> [WORK REQUEST] Word for word, transcribe the material below from its first line to the line with "(no user notification)", both included.

> [INFORMATION SUPPLIED]

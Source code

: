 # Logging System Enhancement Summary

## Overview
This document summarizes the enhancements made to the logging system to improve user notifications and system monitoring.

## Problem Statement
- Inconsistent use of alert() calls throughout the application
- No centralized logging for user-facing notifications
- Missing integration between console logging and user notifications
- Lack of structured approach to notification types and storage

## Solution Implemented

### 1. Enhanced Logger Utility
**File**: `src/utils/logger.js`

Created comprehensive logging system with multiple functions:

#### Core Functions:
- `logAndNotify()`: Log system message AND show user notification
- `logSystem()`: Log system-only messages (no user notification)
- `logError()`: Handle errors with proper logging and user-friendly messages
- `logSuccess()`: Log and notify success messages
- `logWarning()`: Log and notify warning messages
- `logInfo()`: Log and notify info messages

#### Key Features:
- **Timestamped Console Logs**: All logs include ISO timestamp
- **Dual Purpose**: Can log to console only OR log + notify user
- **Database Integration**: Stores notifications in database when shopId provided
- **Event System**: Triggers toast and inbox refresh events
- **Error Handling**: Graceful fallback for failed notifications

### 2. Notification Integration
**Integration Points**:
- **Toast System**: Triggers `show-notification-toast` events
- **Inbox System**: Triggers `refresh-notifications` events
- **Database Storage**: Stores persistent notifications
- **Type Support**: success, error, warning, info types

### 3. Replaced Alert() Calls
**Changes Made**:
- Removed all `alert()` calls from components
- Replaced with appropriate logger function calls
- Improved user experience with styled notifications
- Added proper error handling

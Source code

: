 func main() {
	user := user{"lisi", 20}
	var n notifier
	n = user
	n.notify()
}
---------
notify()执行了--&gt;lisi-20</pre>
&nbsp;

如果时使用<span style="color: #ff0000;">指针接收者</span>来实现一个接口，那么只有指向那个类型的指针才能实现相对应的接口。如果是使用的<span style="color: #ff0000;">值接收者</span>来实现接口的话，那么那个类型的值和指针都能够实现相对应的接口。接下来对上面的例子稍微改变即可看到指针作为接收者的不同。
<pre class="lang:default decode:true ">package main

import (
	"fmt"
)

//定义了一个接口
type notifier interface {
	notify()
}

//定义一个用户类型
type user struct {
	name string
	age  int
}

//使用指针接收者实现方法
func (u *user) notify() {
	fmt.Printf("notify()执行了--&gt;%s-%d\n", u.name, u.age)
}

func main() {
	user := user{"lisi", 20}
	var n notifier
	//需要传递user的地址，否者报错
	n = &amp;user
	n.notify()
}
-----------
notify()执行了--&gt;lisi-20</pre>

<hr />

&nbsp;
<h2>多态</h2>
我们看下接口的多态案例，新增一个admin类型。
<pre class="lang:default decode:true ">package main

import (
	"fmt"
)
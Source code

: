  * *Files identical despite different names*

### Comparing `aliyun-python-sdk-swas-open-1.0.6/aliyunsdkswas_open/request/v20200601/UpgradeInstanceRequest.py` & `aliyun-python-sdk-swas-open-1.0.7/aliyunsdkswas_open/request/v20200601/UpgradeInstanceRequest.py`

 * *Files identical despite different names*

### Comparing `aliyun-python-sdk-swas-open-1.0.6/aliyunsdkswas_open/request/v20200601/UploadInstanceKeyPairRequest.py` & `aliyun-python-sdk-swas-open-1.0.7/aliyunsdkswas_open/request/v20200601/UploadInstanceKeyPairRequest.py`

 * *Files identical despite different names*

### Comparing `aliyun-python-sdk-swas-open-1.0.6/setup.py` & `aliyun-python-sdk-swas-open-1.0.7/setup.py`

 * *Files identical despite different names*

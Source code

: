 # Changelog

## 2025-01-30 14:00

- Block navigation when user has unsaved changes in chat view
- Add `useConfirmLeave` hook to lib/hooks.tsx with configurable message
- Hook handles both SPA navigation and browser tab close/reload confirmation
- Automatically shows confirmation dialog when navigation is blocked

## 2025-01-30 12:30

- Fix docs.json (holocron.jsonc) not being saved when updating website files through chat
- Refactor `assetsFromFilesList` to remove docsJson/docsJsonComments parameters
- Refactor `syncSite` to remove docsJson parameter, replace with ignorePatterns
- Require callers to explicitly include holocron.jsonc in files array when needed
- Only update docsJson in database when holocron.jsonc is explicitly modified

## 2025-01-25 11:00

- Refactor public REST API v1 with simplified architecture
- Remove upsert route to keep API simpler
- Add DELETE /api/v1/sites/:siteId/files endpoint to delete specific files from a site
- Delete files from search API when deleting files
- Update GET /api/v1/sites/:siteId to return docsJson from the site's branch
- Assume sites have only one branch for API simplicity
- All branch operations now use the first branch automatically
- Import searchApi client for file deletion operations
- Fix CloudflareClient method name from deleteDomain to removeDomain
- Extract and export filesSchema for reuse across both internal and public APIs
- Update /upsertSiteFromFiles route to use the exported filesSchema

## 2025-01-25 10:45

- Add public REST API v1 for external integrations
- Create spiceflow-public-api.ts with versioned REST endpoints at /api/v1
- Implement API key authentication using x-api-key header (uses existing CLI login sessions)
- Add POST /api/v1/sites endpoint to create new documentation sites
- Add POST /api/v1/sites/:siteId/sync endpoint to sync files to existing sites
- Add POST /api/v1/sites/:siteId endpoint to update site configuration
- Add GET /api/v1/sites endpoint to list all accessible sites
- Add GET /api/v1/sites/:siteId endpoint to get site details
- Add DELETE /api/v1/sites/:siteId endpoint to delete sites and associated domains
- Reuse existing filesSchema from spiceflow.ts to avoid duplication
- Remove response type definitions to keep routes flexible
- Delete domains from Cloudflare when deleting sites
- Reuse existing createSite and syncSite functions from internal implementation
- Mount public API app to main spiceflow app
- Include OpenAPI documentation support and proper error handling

> [RESPONSE FOR THIS EXERCISE]
Source code

: # Logging System Enhancement Summary

## Overview
This document summarizes the enhancements made to the logging system to improve user notifications and system monitoring.

## Problem Statement
- Inconsistent use of alert() calls throughout the application
- No centralized logging for user-facing notifications
- Missing integration between console logging and user notifications
- Lack of structured approach to notification types and storage

## Solution Implemented

### 1. Enhanced Logger Utility
**File**: `src/utils/logger.js`

Created comprehensive logging system with multiple functions:

#### Core Functions:
- `logAndNotify()`: Log system message AND show user notification
- `logSystem()`: Log system-only messages (no user notification)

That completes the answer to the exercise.